**WHAT IS REQUIRED**. Write out again, exactly as they appear, the lines from the start of the data below through the line with "Minutes were taken"; no pictures.

**EXERCISE MATERIAL**.
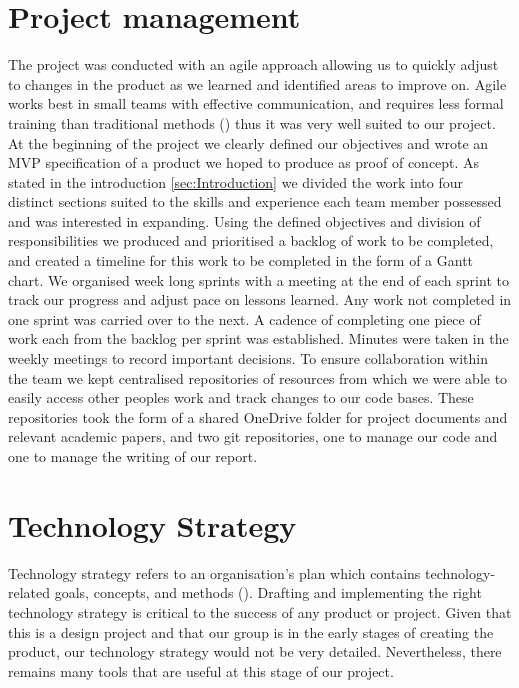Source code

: \section{Project management}
\label{sec:Project management}
The project was conducted with an agile approach allowing us to quickly adjust to changes in the product as we learned and identified areas to improve on.
Agile works best in small teams with effective communication, and requires less formal training than traditional methods (\cite{Agile}) thus it was very well suited to our project. 
At the beginning of the project we clearly defined our objectives and wrote an MVP specification of a product we hoped to produce as proof of concept.
As stated in the introduction \cref{sec:Introduction} we divided the work into four distinct sections suited to the skills and experience each team member possessed and was interested in expanding.
Using the defined objectives and division of responsibilities we produced and prioritised a backlog of work to be completed, and created a timeline for this work to be completed in the form of a Gantt chart.
We organised week long sprints with a meeting at the end of each sprint to track our progress and adjust pace on lessons learned. 
Any work not completed in one sprint was carried over to the next.
A cadence of completing one piece of work each from the backlog per sprint was established.
Minutes were taken in the weekly meetings to record important decisions.
To ensure collaboration within the team we kept centralised repositories of resources from which we were able to easily access other peoples work and track changes to our code bases.
These repositories took the form of a shared OneDrive folder for project documents and relevant academic papers, and two git repositories, one to manage our code and one to manage the writing of our report.


\section{Technology Strategy}
\label{sec:techstrategy}
Technology strategy refers to an organisation's plan which contains technology-related goals, concepts, and methods (\cite{techstratdefinition}). Drafting and implementing the right technology strategy is critical to the success of any product or project. Given that this is a design project and that our group is in the early stages of creating the product, our technology strategy would not be very detailed. Nevertheless, there remains many tools that are useful at this stage of our project.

**WRITTEN SOLUTION**.
Source code

: \section{Project management}
\label{sec:Project management}
The project was conducted with an agile approach allowing us to quickly adjust to changes in the product as we learned and identified areas to improve on.
Agile works best in small teams with effective communication, and requires less formal training than traditional methods (\cite{Agile}) thus it was very well suited to our project. 
At the beginning of the project we clearly defined our objectives and wrote an MVP specification of a product we hoped to produce as proof of concept.
As stated in the introduction \cref{sec:Introduction} we divided the work into four distinct sections suited to the skills and experience each team member possessed and was interested in expanding.
Using the defined objectives and division of responsibilities we produced and prioritised a backlog of work to be completed, and created a timeline for this work to be completed in the form of a Gantt chart.
We organised week long sprints with a meeting at the end of each sprint to track our progress and adjust pace on lessons learned. 
Any work not completed in one sprint was carried over to the next.
A cadence of completing one piece of work each from the backlog per sprint was established.
Minutes were taken in the weekly meetings to record important decisions.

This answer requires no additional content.